Montclair State University opened its doors in 1908 as New Jersey State Normal School at Montclair, housed entirely in a single building, College Hall, now a newly renovated campus centerpiece. In the decades since, the institution has served generations of students, many the first in their families to achieve a higher education.
The University has grown and flourished in ways that would have been hard to imagine 112 years ago. From the first class of 187 students, it now serves 21,000 graduate and undergraduate students in 300 programs offered by 10 schools and colleges. Montclair State employs more than 4,000 faculty and staff members and is New Jersey’s second-largest university.
The 23-year tenure of Dr. Susan A. Cole has been a time of remarkable growth and transformation during which the University has grown stronger, larger and more complex, rising from a well-respected regional master’s institution with an almost entirely commuter student population to become a doctoral research university with a sizable residential student population and a growing national reputation.
Under President Cole’s leadership, the University hired hundreds of new faculty, opened four new schools and colleges, constructed extensive new academic space, built housing for some 5,000 students, reconstructed the entire energy infrastructure of the 252-acre campus, modernized facilities to support 21st-century teaching, learning and research, and added a train station providing direct access to midtown Manhattan.
Earlier this year, the University completed the most successful development campaign in its history, raising $82 million from 20,000 alumni, friends, and corporate and foundation donors.
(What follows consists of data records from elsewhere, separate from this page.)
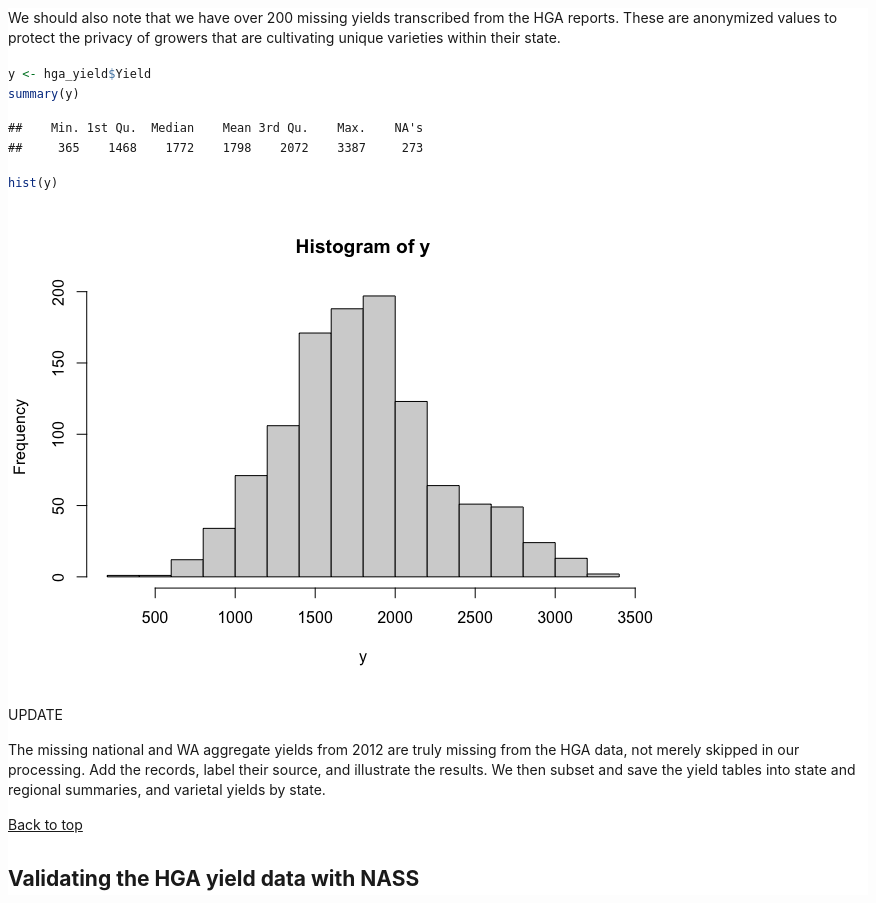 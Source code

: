 We should also note that we have over 200 missing yields transcribed
from the HGA reports. These are anonymized values to protect the privacy
of growers that are cultivating unique varieties within their state.

``` r
y <- hga_yield$Yield
summary(y)
```

    ##    Min. 1st Qu.  Median    Mean 3rd Qu.    Max.    NA's 
    ##     365    1468    1772    1798    2072    3387     273

``` r
hist(y)
```

![](Hops_Data_HGA_files/figure-gfm/hga_yield_basics-1.png)

UPDATE

The missing national and WA aggregate yields from 2012 are truly missing
from the HGA data, not merely skipped in our processing. Add the
records, label their source, and illustrate the results. We then subset
and save the yield tables into state and regional summaries, and
varietal yields by state.

[Back to top](#top)

## Validating the HGA yield data with NASS
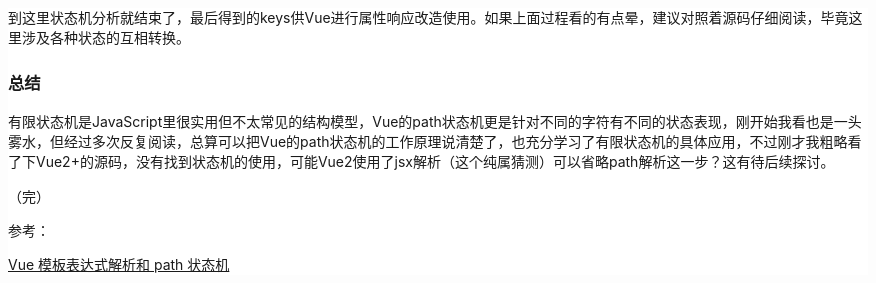 到这里状态机分析就结束了，最后得到的keys供Vue进行属性响应改造使用。如果上面过程看的有点晕，建议对照着源码仔细阅读，毕竟这里涉及各种状态的互相转换。

<h3>总结</h3>

有限状态机是JavaScript里很实用但不太常见的结构模型，Vue的path状态机更是针对不同的字符有不同的状态表现，刚开始我看也是一头雾水，但经过多次反复阅读，总算可以把Vue的path状态机的工作原理说清楚了，也充分学习了有限状态机的具体应用，不过刚才我粗略看了下Vue2+的源码，没有找到状态机的使用，可能Vue2使用了jsx解析（这个纯属猜测）可以省略path解析这一步？这有待后续探讨。

（完）

参考：

[Vue 模板表达式解析和 path 状态机](https://github.com/banama/aboutVue/blob/master/pathStateMachine.md)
This funding will sustain student scholarships, support faculty research and provide the next president with a strong foundation on which to build.
Across all the decades and amidst all the growth, however, Montclair State has always remained true to the ideals on which it was founded: providing a rigorous, affordable education that is accessible to all students, regardless of their means, and which prepares them to serve society and to lead lives of purpose and meaning.